═══ Recorded information

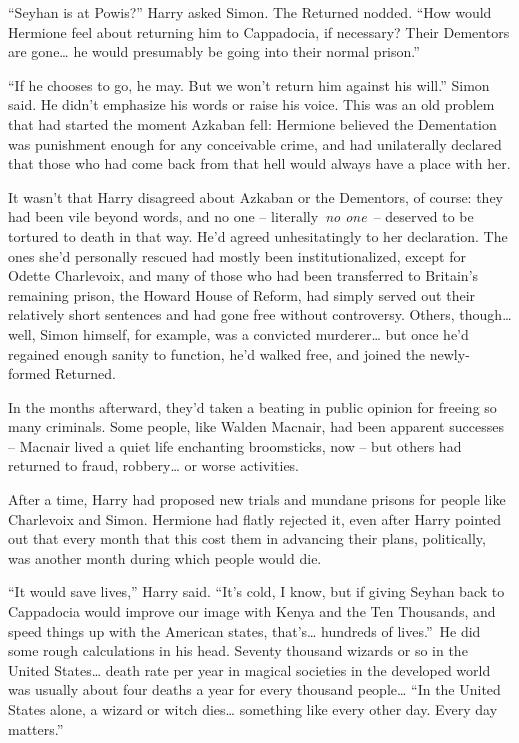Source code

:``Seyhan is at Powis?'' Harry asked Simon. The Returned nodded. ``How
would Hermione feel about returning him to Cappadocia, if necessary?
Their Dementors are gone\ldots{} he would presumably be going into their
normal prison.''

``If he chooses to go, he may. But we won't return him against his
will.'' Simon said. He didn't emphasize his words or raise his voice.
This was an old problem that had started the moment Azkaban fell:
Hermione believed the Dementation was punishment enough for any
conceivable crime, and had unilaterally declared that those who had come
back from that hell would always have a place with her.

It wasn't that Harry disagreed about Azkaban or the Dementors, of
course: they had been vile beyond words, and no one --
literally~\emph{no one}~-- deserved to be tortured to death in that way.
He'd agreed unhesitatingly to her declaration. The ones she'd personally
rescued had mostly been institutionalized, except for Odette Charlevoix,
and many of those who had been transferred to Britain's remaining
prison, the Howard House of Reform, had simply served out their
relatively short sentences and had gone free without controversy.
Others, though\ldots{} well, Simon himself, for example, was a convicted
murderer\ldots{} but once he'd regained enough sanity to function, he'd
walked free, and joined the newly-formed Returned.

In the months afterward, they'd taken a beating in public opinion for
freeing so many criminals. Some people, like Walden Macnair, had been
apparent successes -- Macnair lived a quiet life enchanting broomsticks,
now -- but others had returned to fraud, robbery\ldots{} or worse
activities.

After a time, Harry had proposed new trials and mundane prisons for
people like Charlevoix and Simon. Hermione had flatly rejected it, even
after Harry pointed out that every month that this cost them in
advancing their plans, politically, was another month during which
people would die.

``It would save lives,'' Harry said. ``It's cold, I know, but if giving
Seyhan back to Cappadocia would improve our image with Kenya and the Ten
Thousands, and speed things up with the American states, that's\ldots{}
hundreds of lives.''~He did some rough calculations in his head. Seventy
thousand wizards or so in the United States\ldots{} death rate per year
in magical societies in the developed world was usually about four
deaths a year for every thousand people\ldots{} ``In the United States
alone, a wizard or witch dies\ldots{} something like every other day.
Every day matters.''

══════
═══ Recorded information

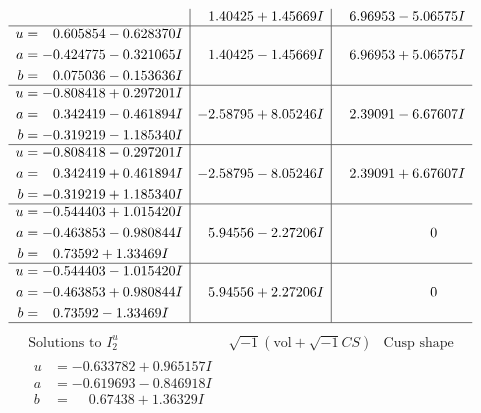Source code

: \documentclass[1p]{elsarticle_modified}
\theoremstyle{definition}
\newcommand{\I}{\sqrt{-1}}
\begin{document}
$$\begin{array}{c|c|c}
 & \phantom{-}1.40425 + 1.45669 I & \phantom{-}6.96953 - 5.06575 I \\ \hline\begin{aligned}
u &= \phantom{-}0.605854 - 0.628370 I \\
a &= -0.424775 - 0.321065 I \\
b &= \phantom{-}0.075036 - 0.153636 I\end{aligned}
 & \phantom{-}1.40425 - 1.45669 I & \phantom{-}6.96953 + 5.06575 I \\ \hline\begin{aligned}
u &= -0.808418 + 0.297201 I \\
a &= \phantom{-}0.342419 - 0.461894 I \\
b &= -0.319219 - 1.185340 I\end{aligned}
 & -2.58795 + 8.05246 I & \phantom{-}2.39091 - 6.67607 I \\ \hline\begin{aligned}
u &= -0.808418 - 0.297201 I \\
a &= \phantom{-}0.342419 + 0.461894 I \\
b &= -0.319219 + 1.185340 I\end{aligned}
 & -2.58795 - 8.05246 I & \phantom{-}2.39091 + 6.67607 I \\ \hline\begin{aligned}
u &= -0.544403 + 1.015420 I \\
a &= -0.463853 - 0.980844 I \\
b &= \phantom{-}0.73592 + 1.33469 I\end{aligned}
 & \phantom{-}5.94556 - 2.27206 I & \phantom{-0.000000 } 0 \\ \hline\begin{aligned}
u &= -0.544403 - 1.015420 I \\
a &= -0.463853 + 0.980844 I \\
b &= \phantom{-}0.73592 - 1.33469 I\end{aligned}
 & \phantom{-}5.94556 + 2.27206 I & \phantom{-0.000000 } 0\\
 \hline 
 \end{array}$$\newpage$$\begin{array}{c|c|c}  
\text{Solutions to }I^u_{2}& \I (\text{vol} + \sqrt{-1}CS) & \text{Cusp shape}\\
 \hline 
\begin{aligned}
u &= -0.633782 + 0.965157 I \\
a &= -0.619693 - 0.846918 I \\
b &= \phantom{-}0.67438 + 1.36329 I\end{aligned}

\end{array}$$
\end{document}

══════
═══ Recorded information

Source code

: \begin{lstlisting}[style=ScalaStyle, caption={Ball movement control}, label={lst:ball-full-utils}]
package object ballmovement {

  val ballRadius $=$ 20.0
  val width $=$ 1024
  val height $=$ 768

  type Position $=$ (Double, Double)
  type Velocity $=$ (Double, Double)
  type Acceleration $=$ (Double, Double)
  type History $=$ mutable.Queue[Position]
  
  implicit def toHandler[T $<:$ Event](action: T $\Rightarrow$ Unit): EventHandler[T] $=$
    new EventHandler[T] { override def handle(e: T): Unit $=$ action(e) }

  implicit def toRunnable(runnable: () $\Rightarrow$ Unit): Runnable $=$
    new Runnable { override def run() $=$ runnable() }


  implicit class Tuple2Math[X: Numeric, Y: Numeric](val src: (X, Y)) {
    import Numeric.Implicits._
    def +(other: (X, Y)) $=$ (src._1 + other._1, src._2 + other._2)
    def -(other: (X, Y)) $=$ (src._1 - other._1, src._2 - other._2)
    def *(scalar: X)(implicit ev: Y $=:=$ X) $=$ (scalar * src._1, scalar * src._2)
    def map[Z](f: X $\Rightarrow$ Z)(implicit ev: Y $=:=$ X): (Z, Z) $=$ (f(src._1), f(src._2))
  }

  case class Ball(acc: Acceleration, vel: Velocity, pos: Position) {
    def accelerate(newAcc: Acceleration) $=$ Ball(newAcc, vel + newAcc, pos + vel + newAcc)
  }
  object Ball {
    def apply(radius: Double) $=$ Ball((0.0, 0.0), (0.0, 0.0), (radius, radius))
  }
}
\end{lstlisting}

══════

Search the entries above for the word "Position", and copy every line where it occurs.

  type Position $=$ (Double, Double)
  type History $=$ mutable.Queue[Position]
  case class Ball(acc: Acceleration, vel: Velocity, pos: Position) {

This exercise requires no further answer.